Over the past few months members of my team have been engaged in implementing an interesting workflow product from a company called K2 that specializes in business process applications.
Our initial goal was deceptively simple; instead of manually inspecting pages of records to check that each belongs to the correct patient, we needed to build a solution that does that semi–automatically.
Nothing to it, right?
There are some complicating factors, the first of which is that we process approximately 1 million pages of medical records every month, and we need to do this in near real-time so that we can meet our 2.6 day average turnaround time. We also need to do this with documents that are representative of the real world of medical records today. Yes, we can handle electronic formats, but often these are faxed to us. This causes a loss of fidelity that is difficult to recover, even when using high-end optical character recognition.
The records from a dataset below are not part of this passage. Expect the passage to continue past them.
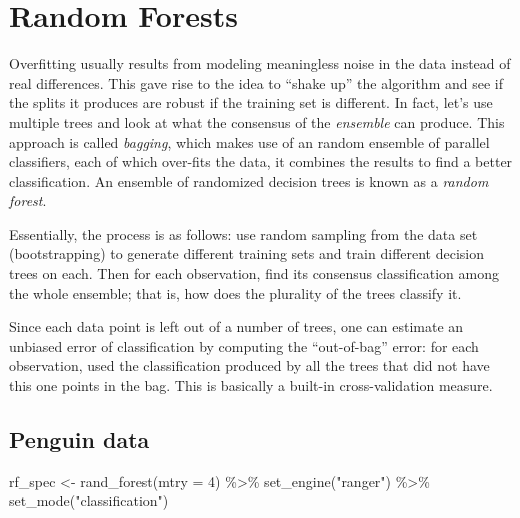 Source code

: \documentclass[
  letterpaper,
  DIV=11,
  numbers=noendperiod]{scrreprt}
\newenvironment{Shaded}{\begin{snugshade}}{\end{snugshade}}
\newcommand{\AttributeTok}[1]{\textcolor[rgb]{0.40,0.45,0.13}{#1}}
\newcommand{\DecValTok}[1]{\textcolor[rgb]{0.68,0.00,0.00}{#1}}
\newcommand{\FunctionTok}[1]{\textcolor[rgb]{0.28,0.35,0.67}{#1}}
\newcommand{\NormalTok}[1]{\textcolor[rgb]{0.00,0.23,0.31}{#1}}
\newcommand{\OtherTok}[1]{\textcolor[rgb]{0.00,0.23,0.31}{#1}}
\newcommand{\SpecialCharTok}[1]{\textcolor[rgb]{0.37,0.37,0.37}{#1}}
\newcommand{\StringTok}[1]{\textcolor[rgb]{0.13,0.47,0.30}{#1}}
\begin{document}
\hypertarget{random-forests}{%
\section{Random Forests}\label{random-forests}}

Overfitting usually results from modeling meaningless noise in the data
instead of real differences. This gave rise to the idea to ``shake up''
the algorithm and see if the splits it produces are robust if the
training set is different. In fact, let's use multiple trees and look at
what the consensus of the \emph{ensemble} can produce. This approach is
called \emph{bagging}, which makes use of an random ensemble of parallel
classifiers, each of which over-fits the data, it combines the results
to find a better classification. An ensemble of randomized decision
trees is known as a \emph{random forest}.

Essentially, the process is as follows: use random sampling from the
data set (bootstrapping) to generate different training sets and train
different decision trees on each. Then for each observation, find its
consensus classification among the whole ensemble; that is, how does the
plurality of the trees classify it.

Since each data point is left out of a number of trees, one can estimate
an unbiased error of classification by computing the ``out-of-bag''
error: for each observation, used the classification produced by all the
trees that did not have this one points in the bag. This is basically a
built-in cross-validation measure.

\hypertarget{penguin-data-2}{%
\subsection{Penguin data}\label{penguin-data-2}}

\begin{Shaded}
\begin{Highlighting}[]
\NormalTok{rf\_spec }\OtherTok{\textless{}{-}} \FunctionTok{rand\_forest}\NormalTok{(}\AttributeTok{mtry =} \DecValTok{4}\NormalTok{) }\SpecialCharTok{\%\textgreater{}\%}
  \FunctionTok{set\_engine}\NormalTok{(}\StringTok{"ranger"}\NormalTok{) }\SpecialCharTok{\%\textgreater{}\%}
  \FunctionTok{set\_mode}\NormalTok{(}\StringTok{"classification"}\NormalTok{)}
\end{Highlighting}
\end{Shaded}
\end{document}
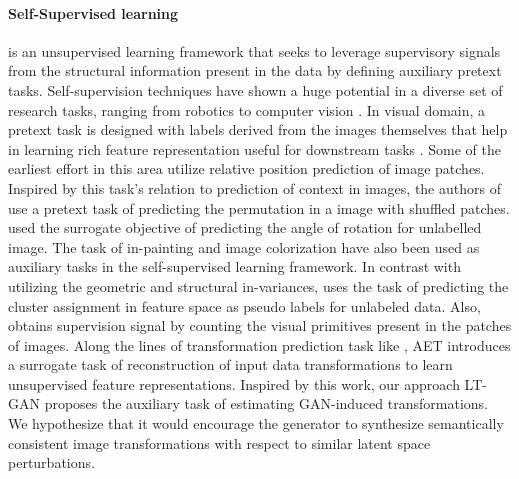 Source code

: \documentclass[10pt,twocolumn,letterpaper]{article}
\begin{document}
\paragraph{Self-Supervised learning} is an unsupervised learning framework that seeks to leverage supervisory signals from the structural information present in the data by defining auxiliary pretext tasks. Self-supervision techniques have shown a huge potential in a diverse set of research tasks, ranging from robotics to computer vision \cite{robot2018,crossmodal2018,multisensory2018,s2m22020,Spyros2018rotate}. In visual domain, a pretext task is designed with labels derived from the images themselves that help in learning rich feature representation useful for downstream tasks \cite{downstream2019abhinav}. Some of the earliest effort \cite{doersch2015seminal} in this area utilize relative position prediction of image patches. Inspired by this task's relation to prediction of context in images, the authors of \cite{Noroozi2018jigsaw,Nathan2018improve,Noroozi2018improve} use a pretext task of predicting the permutation in a image with shuffled patches. \cite{Spyros2018rotate} used the surrogate objective of predicting the angle of rotation for unlabelled image. The task of in-painting \cite{painting2018} and image colorization \cite{color2018,color_2018_1} have also been used as auxiliary tasks in the self-supervised learning framework. In contrast with utilizing the geometric and structural in-variances, \cite{cluster2018self} uses the task of predicting the cluster assignment in feature space as pseudo labels for unlabeled data. 
Also, \cite{Noroozi2017count} obtains supervision signal by counting the visual primitives present in the patches of images. Along the lines of transformation prediction task like \cite{Spyros2018rotate}, AET\cite{aet2019transformation} introduces a surrogate task of reconstruction of input data transformations to learn unsupervised feature representations. Inspired by this work, our approach LT-GAN proposes the auxiliary task of estimating GAN-induced transformations. We hypothesize that it would encourage the generator to synthesize semantically consistent image transformations with respect to similar latent space perturbations. 
\end{document}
To solve this problem of data loss we make use of an extensive medical dictionary and a sophisticated spell correction algorithm. This helps us with records that have been blurred or contain speckling, but does little for us in the case when somebody inserts a Chinese menu into the middle of a patient record. In such cases a robust quality assurance algorithm is required to ensure that a given patients data is not co-mingled with other patients, and thus does not contain extraneous information.
The K2 engine has allowed us to create an electronic version of this quality assurance algorithm whereby each page is checked for patient identifiers automatically, and pages that do not meet the quality threshold are reported and presented for manual inspection. The algorithm for doing this involves a large library of regular expressions together with a custom-built tokenizer. The K2 engine manages the flow of documents into a compute farm where the quality assurance algorithm is run, and then presents the results to the end user for adjudication.
This new solution greatly simplifies the patient identifier QA process by allowing us to look at only the pages where the patient identifiers cannot be found. In the event of false positives, the operator can override the algorithm. When true positives are found we call the providing facility and ask for a new copy of the record which will be run through the entire process again.
The initial results are promising, and it is our hope that this solution will allow us to scale our already robust quality assurance algorithm as we continue to grow.